Custom short run molding is expensive no matter what, and a lot of the big guys won't mess around with a couple feet, if the customer didn't know how expensive this is, after calling a few places they would figure it out quick.

My bid would have been no less than $225 to get the sample, send it off, get the knives, set up a run and make the molding. Painting and install extra at a hourly rate.

Sometimes somethings are just expensive, short custom moldings is one of those things. It's the customers job to determine if it is worth the costs involved.

Hopefully the rest of the deal goes smoother for ya!


----------



## Earlextech (Jan 13, 2011)

I come up with $275 and if the customers demographics allows I wouldn't hesitate to charge more. You clearly know what you're doing, most other shops or woodworkers don't or wouldn't be interested because they make their money building cabinets or such. You have the advantage, don't fail to use it.

Don't ever tell a customer a price that you "think" is reasonable because you will lose money. In my custom cabinet business I didn't aim to make things expensive, but I did like to see a small tear drop in the corner of their eye when they are writing the check.

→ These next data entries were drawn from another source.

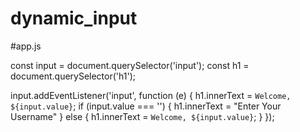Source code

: # dynamic_input

#app.js

const input = document.querySelector('input');
const h1 = document.querySelector('h1');

input.addEventListener('input', function (e) {
    h1.innerText = `Welcome, ${input.value}`;
    if (input.value === '') {
        h1.innerText = "Enter Your Username"
    } else {
        h1.innerText = `Welcome, ${input.value}`;
        }
});
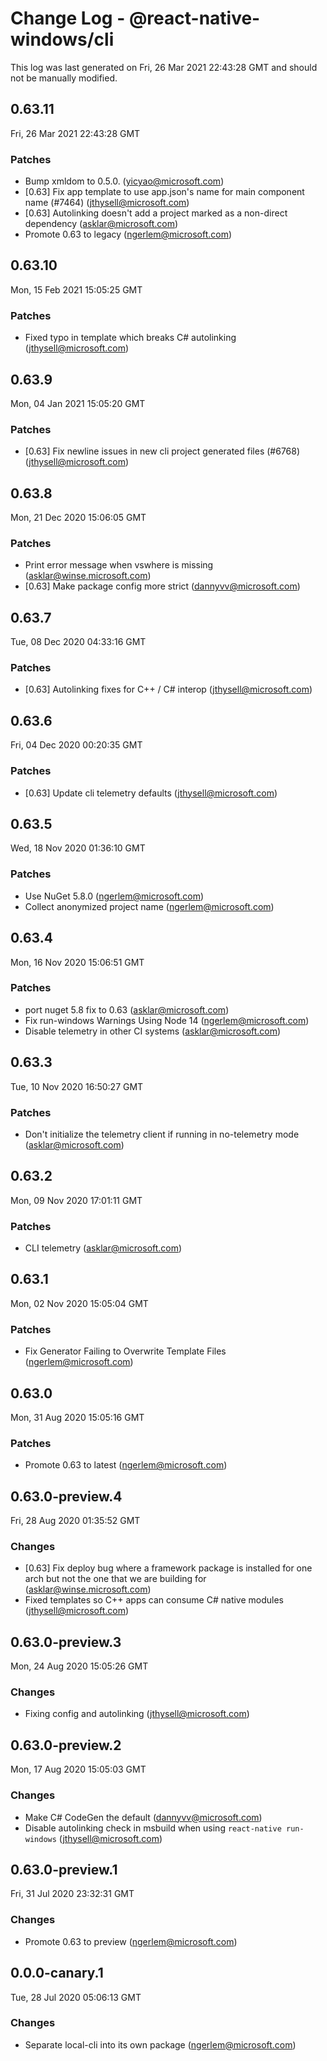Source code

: # Change Log - @react-native-windows/cli

This log was last generated on Fri, 26 Mar 2021 22:43:28 GMT and should not be manually modified.

<!-- Start content -->

## 0.63.11

Fri, 26 Mar 2021 22:43:28 GMT

### Patches

- Bump xmldom to 0.5.0. (yicyao@microsoft.com)
- [0.63] Fix app template to use app.json's name for main component name (#7464) (jthysell@microsoft.com)
- [0.63] Autolinking doesn't add a project marked as a non-direct dependency (asklar@microsoft.com)
- Promote 0.63 to legacy (ngerlem@microsoft.com)

## 0.63.10

Mon, 15 Feb 2021 15:05:25 GMT

### Patches

- Fixed typo in template which breaks C# autolinking (jthysell@microsoft.com)

## 0.63.9

Mon, 04 Jan 2021 15:05:20 GMT

### Patches

- [0.63] Fix newline issues in new cli project generated files (#6768) (jthysell@microsoft.com)

## 0.63.8

Mon, 21 Dec 2020 15:06:05 GMT

### Patches

- Print error message when vswhere is missing (asklar@winse.microsoft.com)
- [0.63] Make package config more strict (dannyvv@microsoft.com)

## 0.63.7

Tue, 08 Dec 2020 04:33:16 GMT

### Patches

- [0.63] Autolinking fixes for C++ / C# interop (jthysell@microsoft.com)

## 0.63.6

Fri, 04 Dec 2020 00:20:35 GMT

### Patches

- [0.63] Update cli telemetry defaults (jthysell@microsoft.com)

## 0.63.5

Wed, 18 Nov 2020 01:36:10 GMT

### Patches

- Use NuGet 5.8.0 (ngerlem@microsoft.com)
- Collect anonymized project name (ngerlem@microsoft.com)

## 0.63.4

Mon, 16 Nov 2020 15:06:51 GMT

### Patches

- port nuget 5.8 fix to 0.63 (asklar@microsoft.com)
- Fix run-windows Warnings Using Node 14 (ngerlem@microsoft.com)
- Disable telemetry in other CI systems (asklar@microsoft.com)

## 0.63.3

Tue, 10 Nov 2020 16:50:27 GMT

### Patches

- Don't initialize the telemetry client if running in no-telemetry mode (asklar@microsoft.com)

## 0.63.2

Mon, 09 Nov 2020 17:01:11 GMT

### Patches

- CLI telemetry (asklar@microsoft.com)

## 0.63.1

Mon, 02 Nov 2020 15:05:04 GMT

### Patches

- Fix Generator Failing to Overwrite Template Files (ngerlem@microsoft.com)

## 0.63.0

Mon, 31 Aug 2020 15:05:16 GMT

### Patches

- Promote 0.63 to latest (ngerlem@microsoft.com)

## 0.63.0-preview.4

Fri, 28 Aug 2020 01:35:52 GMT

### Changes

- [0.63] Fix deploy bug where a framework package is installed for one arch but not the one that we are building for (asklar@winse.microsoft.com)
- Fixed templates so C++ apps can consume C# native modules (jthysell@microsoft.com)

## 0.63.0-preview.3

Mon, 24 Aug 2020 15:05:26 GMT

### Changes

- Fixing config and autolinking (jthysell@microsoft.com)

## 0.63.0-preview.2

Mon, 17 Aug 2020 15:05:03 GMT

### Changes

- Make C# CodeGen the default (dannyvv@microsoft.com)
- Disable autolinking check in msbuild when using `react-native run-windows` (jthysell@microsoft.com)

## 0.63.0-preview.1

Fri, 31 Jul 2020 23:32:31 GMT

### Changes

- Promote 0.63 to preview (ngerlem@microsoft.com)

## 0.0.0-canary.1

Tue, 28 Jul 2020 05:06:13 GMT

### Changes

- Separate local-cli into its own package (ngerlem@microsoft.com)
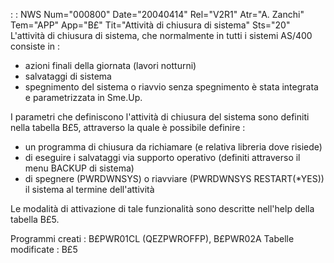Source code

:  :  : NWS Num="000800" Date="20040414" Rel="V2R1" Atr="A. Zanchi" Tem="APP" App="B£" Tit="Attività di chiusura di sistema" Sts="20"
L'attività di chiusura di sistema, che normalmente in tutti i sistemi AS/400 consiste in : 
- azioni finali della giornata (lavori notturni)
- salvataggi di sistema
- spegnimento del sistema o riavvio senza spegnimento
è stata integrata e parametrizzata in Sme.Up.

I parametri che definiscono l'attività di chiusura del sistema sono definiti nella tabella B£5, attraverso la quale è possibile definire : 
- un programma di chiusura da richiamare (e relativa libreria dove risiede)
- di eseguire i salvataggi via supporto operativo (definiti attraverso il menu BACKUP di sistema)
- di spegnere (PWRDWNSYS) o riavviare (PWRDWNSYS RESTART(*YES)) il sistema al termine dell'attività

Le modalità di attivazione di tale funzionalità sono descritte nell'help della tabella B£5.

Programmi creati : 
  B£PWR01CL (QEZPWROFFP), B£PWR02A
Tabelle modificate : 
  B£5

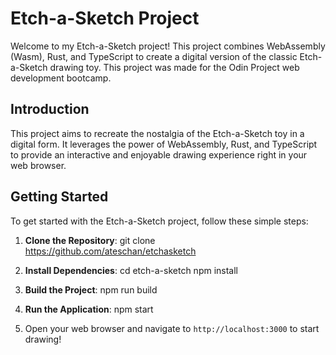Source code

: # Etch-a-Sketch Project

Welcome to my Etch-a-Sketch project! This project combines WebAssembly (Wasm), Rust, and TypeScript to create a digital version of the classic Etch-a-Sketch drawing toy.
This project was made for the Odin Project web development bootcamp.

## Introduction

This project aims to recreate the nostalgia of the Etch-a-Sketch toy in a digital form. It leverages the power of WebAssembly, Rust, and TypeScript to provide an interactive and enjoyable drawing experience right in your web browser.

## Getting Started

To get started with the Etch-a-Sketch project, follow these simple steps:

1. **Clone the Repository**:
git clone https://github.com/ateschan/etchasketch


2. **Install Dependencies**:
cd etch-a-sketch
npm install

3. **Build the Project**:
npm run build

4. **Run the Application**:
npm start

5. Open your web browser and navigate to `http://localhost:3000` to start drawing!
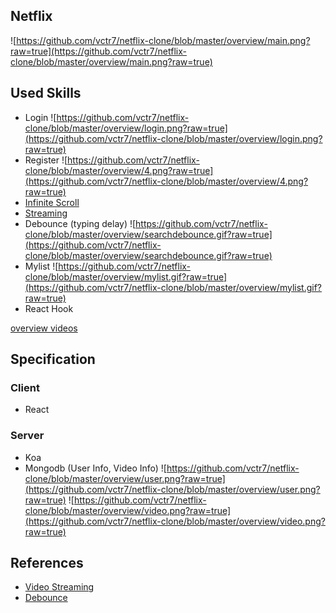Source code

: ## Netflix
![https://github.com/vctr7/netflix-clone/blob/master/overview/main.png?raw=true](https://github.com/vctr7/netflix-clone/blob/master/overview/main.png?raw=true)

## Used Skills
- Login
![https://github.com/vctr7/netflix-clone/blob/master/overview/login.png?raw=true](https://github.com/vctr7/netflix-clone/blob/master/overview/login.png?raw=true)
- Register
![https://github.com/vctr7/netflix-clone/blob/master/overview/4.png?raw=true](https://github.com/vctr7/netflix-clone/blob/master/overview/4.png?raw=true)
- [Infinite Scroll](https://drive.google.com/file/d/1k2kyJIsqjy21Nq1yUXn3zrUVfX6An7y6/view?usp=sharing)
- [Streaming](https://drive.google.com/file/d/15YhIP8tls-5_RX0zoacNIwOdESQ3Qtqd/view?usp=sharing)
- Debounce (typing delay)
![https://github.com/vctr7/netflix-clone/blob/master/overview/searchdebounce.gif?raw=true](https://github.com/vctr7/netflix-clone/blob/master/overview/searchdebounce.gif?raw=true)
- Mylist
![https://github.com/vctr7/netflix-clone/blob/master/overview/mylist.gif?raw=true](https://github.com/vctr7/netflix-clone/blob/master/overview/mylist.gif?raw=true)
- React Hook

[overview videos](https://drive.google.com/drive/folders/167PenUAr3xdfL_ccGouGtlOtiNY3T6Rp)

## Specification

### Client
- React

### Server
- Koa
- Mongodb (User Info, Video Info)
![https://github.com/vctr7/netflix-clone/blob/master/overview/user.png?raw=true](https://github.com/vctr7/netflix-clone/blob/master/overview/user.png?raw=true)
![https://github.com/vctr7/netflix-clone/blob/master/overview/video.png?raw=true](https://github.com/vctr7/netflix-clone/blob/master/overview/video.png?raw=true)

## References
- [Video Streaming](https://dev.to/abdisalan_js/how-to-code-a-video-streaming-server-using-nodejs-2o0)
- [Debounce](https://ithub.tistory.com/319)
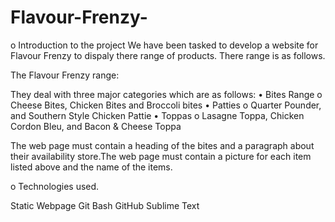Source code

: # Flavour-Frenzy-

o	Introduction to the project
We have been tasked to develop a website for Flavour Frenzy to dispaly there range of products. There range is as follows.


The Flavour Frenzy range:

They deal with three major categories which are as follows:
•	Bites Range
o	Cheese Bites, Chicken Bites and Broccoli bites
•	Patties
o	Quarter Pounder, and Southern Style Chicken Pattie
•	Toppas
o	Lasagne Toppa, Chicken Cordon Bleu, and Bacon & Cheese Toppa

The web page must contain a heading of the bites and a paragraph about their availability store.The web page must contain a picture for each item listed above and the name of the items.


o	Technologies used.

Static Webpage
Git Bash
GitHub
Sublime Text



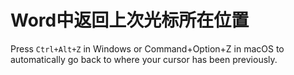 # Word中返回上次光标所在位置

Press `Ctrl+Alt+Z` in Windows or Command+Option+Z in macOS to automatically go back to where your cursor has been previously.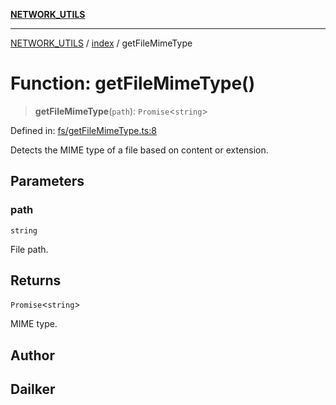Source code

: [**NETWORK_UTILS**](../../README.md)

***

[NETWORK_UTILS](../../README.md) / [index](../README.md) / getFileMimeType

# Function: getFileMimeType()

> **getFileMimeType**(`path`): `Promise`\<`string`\>

Defined in: [fs/getFileMimeType.ts:8](https://github.com/dailker/everyutil/blob/7c30ec40bbb398255a9be572db0a537e8bcb9c11/src/fs/getFileMimeType.ts#L8)

Detects the MIME type of a file based on content or extension.

## Parameters

### path

`string`

File path.

## Returns

`Promise`\<`string`\>

MIME type.

## Author

## Dailker
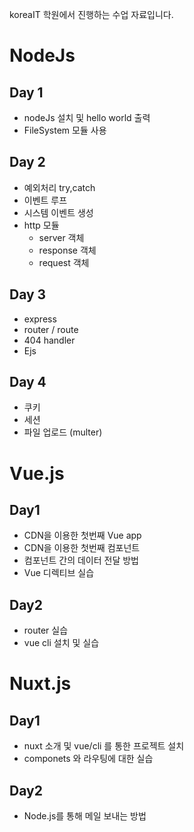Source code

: koreaIT 학원에서 진행하는 수업 자료입니다.

# NodeJs

## Day 1

- nodeJs 설치 및 hello world 출력
- FileSystem 모듈 사용

## Day 2

- 예외처리 try,catch
- 이벤트 루프
- 시스템 이벤트 생성
- http 모듈
  - server 객체
  - response 객체
  - request 객체

## Day 3

- express
- router / route
- 404 handler
- Ejs

## Day 4

- 쿠키
- 세션
- 파일 업로드 (multer)

# Vue.js

## Day1

- CDN을 이용한 첫번째 Vue app
- CDN을 이용한 첫번째 컴포넌트
- 컴포넌트 간의 데이터 전달 방법
- Vue 디렉티브 실습

## Day2

- router 실습
- vue cli 설치 및 실습

# Nuxt.js

## Day1

- nuxt 소개 및 vue/cli 를 통한 프로젝트 설치
- componets 와 라우팅에 대한 실습

## Day2

- Node.js를 통해 메일 보내는 방법
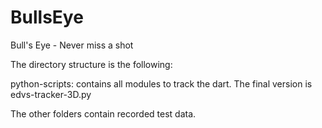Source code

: # BullsEye
Bull's Eye - Never miss a shot

The directory structure is the following:

python-scripts: contains all modules to track the dart. The final version is edvs-tracker-3D.py

The other folders contain recorded test data.
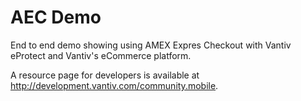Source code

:# AEC Demo
End to end demo showing using AMEX Expres Checkout with Vantiv eProtect and Vantiv's eCommerce platform.

A resource page for developers is available at http://development.vantiv.com/community.mobile.

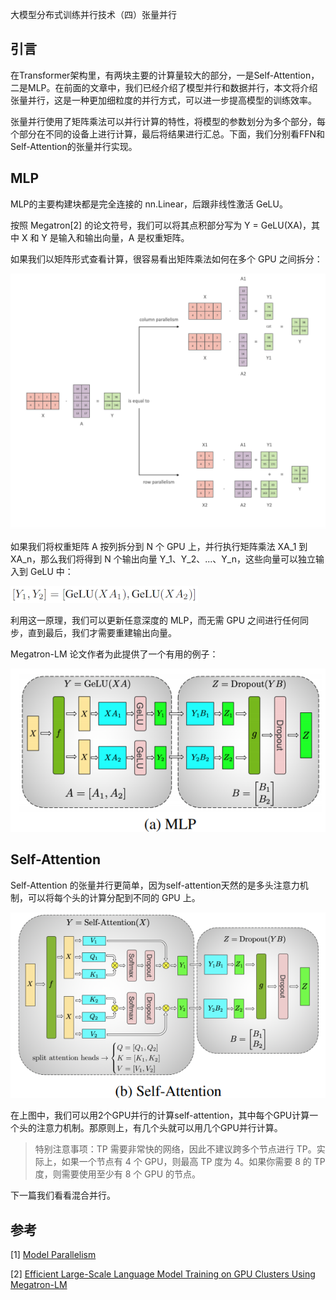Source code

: 大模型分布式训练并行技术（四）张量并行

## 引言

在Transformer架构里，有两块主要的计算量较大的部分，一是Self-Attention，二是MLP。在前面的文章中，我们已经介绍了模型并行和数据并行，本文将介绍张量并行，这是一种更加细粒度的并行方式，可以进一步提高模型的训练效率。

张量并行使用了矩阵乘法可以并行计算的特性，将模型的参数划分为多个部分，每个部分在不同的设备上进行计算，最后将结果进行汇总。下面，我们分别看FFN和Self-Attention的张量并行实现。

## MLP

MLP的主要构建块都是完全连接的 nn.Linear，后跟非线性激活 GeLU。

按照 Megatron[2] 的论文符号，我们可以将其点积部分写为 Y = GeLU(XA)，其中 X 和 Y 是输入和输出向量，A 是权重矩阵。

如果我们以矩阵形式查看计算，很容易看出矩阵乘法如何在多个 GPU 之间拆分：

![alt text](assest/大模型分布式训练并行技术（四）张量并行/4.png)

如果我们将权重矩阵 A 按列拆分到 N 个 GPU 上，并行执行矩阵乘法 XA_1 到 XA_n，那么我们将得到 N 个输出向量 Y_1、Y_2、...、Y_n，这些向量可以独立输入到 GeLU 中：

![alt text](assest/大模型分布式训练并行技术（四）张量并行/5.png)

利用这一原理，我们可以更新任意深度的 MLP，而无需 GPU 之间进行任何同步，直到最后，我们才需要重建输出向量。

Megatron-LM 论文作者为此提供了一个有用的例子：

![alt text](assest/大模型分布式训练并行技术（四）张量并行/6.png)

## Self-Attention

Self-Attention 的张量并行更简单，因为self-attention天然的是多头注意力机制，可以将每个头的计算分配到不同的 GPU 上。

![alt text](assest/大模型分布式训练并行技术（四）张量并行/7.png)

在上图中，我们可以用2个GPU并行的计算self-attention，其中每个GPU计算一个头的注意力机制。那原则上，有几个头就可以用几个GPU并行计算。

> 特别注意事项：TP 需要非常快的网络，因此不建议跨多个节点进行 TP。实际上，如果一个节点有 4 个 GPU，则最高 TP 度为 4。如果你需要 8 的 TP 度，则需要使用至少有 8 个 GPU 的节点。

下一篇我们看看混合并行。

## 参考

<div id="refer-anchor-1"></div>

[1] [Model Parallelism](https://huggingface.co/docs/transformers/v4.15.0/en/parallelism)

[2] [Efficient Large-Scale Language Model Training on GPU Clusters Using Megatron-LM](https://arxiv.org/abs/2104.04473)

One more thought, if they don't want to pay your price, you're better off without them because they are the ones that will make your life miserable.


----------



## JGM0658 (Aug 16, 2011)

How do you charge for something like this that takes about 10 minutes of "work" but 2-3 hours of running around and organizing?

The answer is right there in your question, you charge your shop rate for the *total* time it takes to do the job. Without knowing your shop rates it is hard to know if you did good or not, but at a glance I think you did fine. If it takes you 3 hours to do this, then you charged $50/hr.

No one likes to leave money on the table, but you have to balance this with obtaining a reputation for doing a good job at a fair price. IMO you have done that.


----------



## beevis (Jul 30, 2010)

@ Jorge:
Thanks, but actually my $150 number included the knives! So basically if I can ship the sample, get the knives and the material, mill it and install it in one hour then I've done OK. But I realize this is not going to happen.
She did want other work done, but I have a feeling once I give her a price on that it won't go through.
So I don't feel I can go back to her now and change the price on the molding job. Gah.


----------



## joeyinsouthaustin (Sep 22, 2012)

Simple answer, I mark up other's services %35 (to account for my time in the process), that would be the special knife and/or milling, For services I charge a min charge, and shop rate after, this varies by task. My min charge for repairing trim is one day labor, time estimates above that I add %35 to my best guess. If I am good I deserve the money my experience has earned me, but most the time I get paid a fair wage, and don't have to worry about working for free. Repeat clients have earned different up and down charges based on how nice, or not, they are. Anyone who thinks it is too much, I offer cost, plus mark up, plus time. Those clients have almost always ended up paying more that my original estimate, and the ones who are return clients have taken my number with out gripe.


----------



## beevis (Jul 30, 2010)

This is really helpful, Guys. Thanks.
I've been mostly a carpenter and am starting to get more custom millwork/turning jobs and have been having difficulty pricing stuff.
Hard enough time with carpentry, actually…


----------



## renners (Apr 9, 2010)

Grin and bear it this time.

I'd have a look and see if that piece of molding could be made without having to buy cutters. If it's being painted you might be able to rout it in sections and glue it up.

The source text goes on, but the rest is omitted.